Your output should be the lines from the one with "#### Question 1: Create" through the end of the entries below, set down word for word and nothing else.

━━━ Dataset entries ━━━

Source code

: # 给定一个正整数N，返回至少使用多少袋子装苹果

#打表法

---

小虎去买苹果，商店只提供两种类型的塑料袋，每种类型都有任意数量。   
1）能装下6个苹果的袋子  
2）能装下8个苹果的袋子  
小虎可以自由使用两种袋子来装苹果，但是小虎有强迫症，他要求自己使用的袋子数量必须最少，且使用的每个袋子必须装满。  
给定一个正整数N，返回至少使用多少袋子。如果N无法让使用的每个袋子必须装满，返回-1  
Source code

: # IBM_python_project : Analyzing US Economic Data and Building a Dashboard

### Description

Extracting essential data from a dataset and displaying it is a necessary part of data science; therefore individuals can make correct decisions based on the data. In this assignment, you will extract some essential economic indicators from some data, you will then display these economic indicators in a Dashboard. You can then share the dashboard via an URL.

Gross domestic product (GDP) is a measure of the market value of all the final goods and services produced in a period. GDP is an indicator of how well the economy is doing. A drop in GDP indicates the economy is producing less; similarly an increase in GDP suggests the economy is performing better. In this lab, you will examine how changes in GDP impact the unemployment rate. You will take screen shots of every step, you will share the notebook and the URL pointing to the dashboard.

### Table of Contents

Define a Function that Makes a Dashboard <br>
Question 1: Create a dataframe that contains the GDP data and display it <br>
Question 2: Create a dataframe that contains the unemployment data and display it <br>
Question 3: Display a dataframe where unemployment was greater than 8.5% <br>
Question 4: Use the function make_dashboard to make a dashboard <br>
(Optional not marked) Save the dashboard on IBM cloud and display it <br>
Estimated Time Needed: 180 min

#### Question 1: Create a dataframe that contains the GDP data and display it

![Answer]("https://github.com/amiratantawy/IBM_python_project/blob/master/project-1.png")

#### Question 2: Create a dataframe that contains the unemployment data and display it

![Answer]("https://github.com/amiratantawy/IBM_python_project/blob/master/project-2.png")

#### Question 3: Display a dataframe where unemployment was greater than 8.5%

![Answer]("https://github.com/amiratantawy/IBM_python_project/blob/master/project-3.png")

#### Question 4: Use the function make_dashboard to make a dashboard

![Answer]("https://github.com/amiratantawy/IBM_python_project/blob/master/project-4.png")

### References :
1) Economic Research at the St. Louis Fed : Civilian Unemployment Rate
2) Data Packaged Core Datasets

━━━

Solution:
#### Question 1: Create a dataframe that contains the GDP data and display it

![Answer]("https://github.com/amiratantawy/IBM_python_project/blob/master/project-1.png")

#### Question 2: Create a dataframe that contains the unemployment data and display it

![Answer]("https://github.com/amiratantawy/IBM_python_project/blob/master/project-2.png")

#### Question 3: Display a dataframe where unemployment was greater than 8.5%

![Answer]("https://github.com/amiratantawy/IBM_python_project/blob/master/project-3.png")

#### Question 4: Use the function make_dashboard to make a dashboard

![Answer]("https://github.com/amiratantawy/IBM_python_project/blob/master/project-4.png")

### References :
1) Economic Research at the St. Louis Fed : Civilian Unemployment Rate
2) Data Packaged Core Datasets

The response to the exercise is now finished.